§ TRY IT:
Output verbatim the line with "- 🔧 **Manutenção facilitada**" together with every line beneath it, ending at the last line of the entries.

Document images with source code:
◇ ◇ ◇ ◇ ◇ ◇ ◇

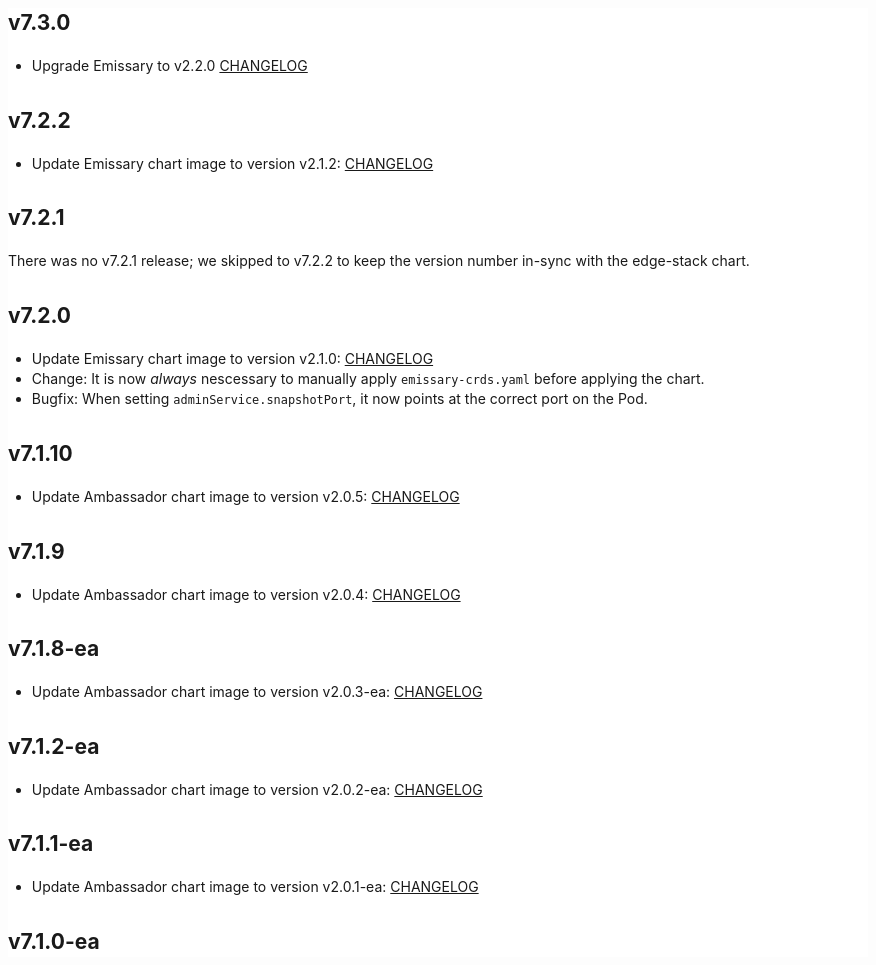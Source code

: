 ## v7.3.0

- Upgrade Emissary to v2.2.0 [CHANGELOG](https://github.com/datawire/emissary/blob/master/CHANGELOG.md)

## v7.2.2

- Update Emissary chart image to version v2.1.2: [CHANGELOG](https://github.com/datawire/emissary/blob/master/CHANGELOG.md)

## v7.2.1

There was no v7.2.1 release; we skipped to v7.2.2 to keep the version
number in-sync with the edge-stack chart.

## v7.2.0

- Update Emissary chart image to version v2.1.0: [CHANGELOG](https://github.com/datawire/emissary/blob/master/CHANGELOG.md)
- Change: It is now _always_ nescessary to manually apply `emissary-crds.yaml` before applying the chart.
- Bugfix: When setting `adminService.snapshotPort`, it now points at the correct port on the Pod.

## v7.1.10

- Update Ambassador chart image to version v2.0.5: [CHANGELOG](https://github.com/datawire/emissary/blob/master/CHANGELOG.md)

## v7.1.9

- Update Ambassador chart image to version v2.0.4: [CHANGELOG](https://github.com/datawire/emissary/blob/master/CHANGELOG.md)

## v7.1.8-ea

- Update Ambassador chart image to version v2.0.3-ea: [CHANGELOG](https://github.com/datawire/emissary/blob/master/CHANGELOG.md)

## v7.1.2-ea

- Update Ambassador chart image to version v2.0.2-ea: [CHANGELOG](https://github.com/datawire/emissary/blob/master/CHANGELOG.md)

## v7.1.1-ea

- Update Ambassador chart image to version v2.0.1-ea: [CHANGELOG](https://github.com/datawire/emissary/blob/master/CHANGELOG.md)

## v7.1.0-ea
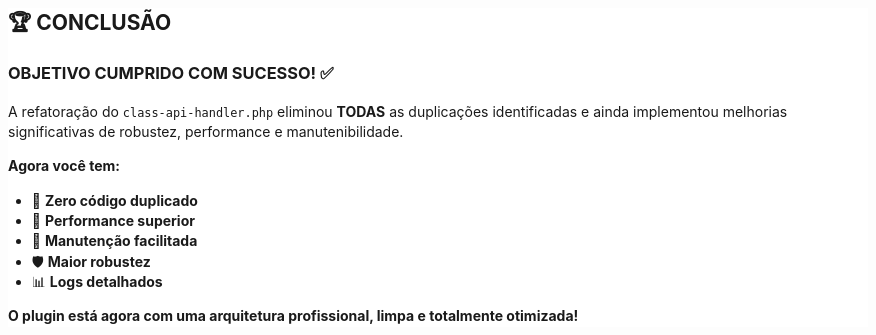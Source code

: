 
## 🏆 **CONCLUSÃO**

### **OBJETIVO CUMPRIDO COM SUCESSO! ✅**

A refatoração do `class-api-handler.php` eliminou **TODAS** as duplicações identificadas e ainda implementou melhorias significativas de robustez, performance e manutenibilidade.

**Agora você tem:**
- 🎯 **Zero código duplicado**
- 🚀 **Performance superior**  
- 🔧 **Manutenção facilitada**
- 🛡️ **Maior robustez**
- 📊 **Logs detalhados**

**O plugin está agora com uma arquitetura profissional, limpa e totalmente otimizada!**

◇ ◇ ◇ ◇ ◇ ◇ ◇

§ REPLY TO THE EXERCISE:
- 🔧 **Manutenção facilitada**
- 🛡️ **Maior robustez**
- 📊 **Logs detalhados**

**O plugin está agora com uma arquitetura profissional, limpa e totalmente otimizada!**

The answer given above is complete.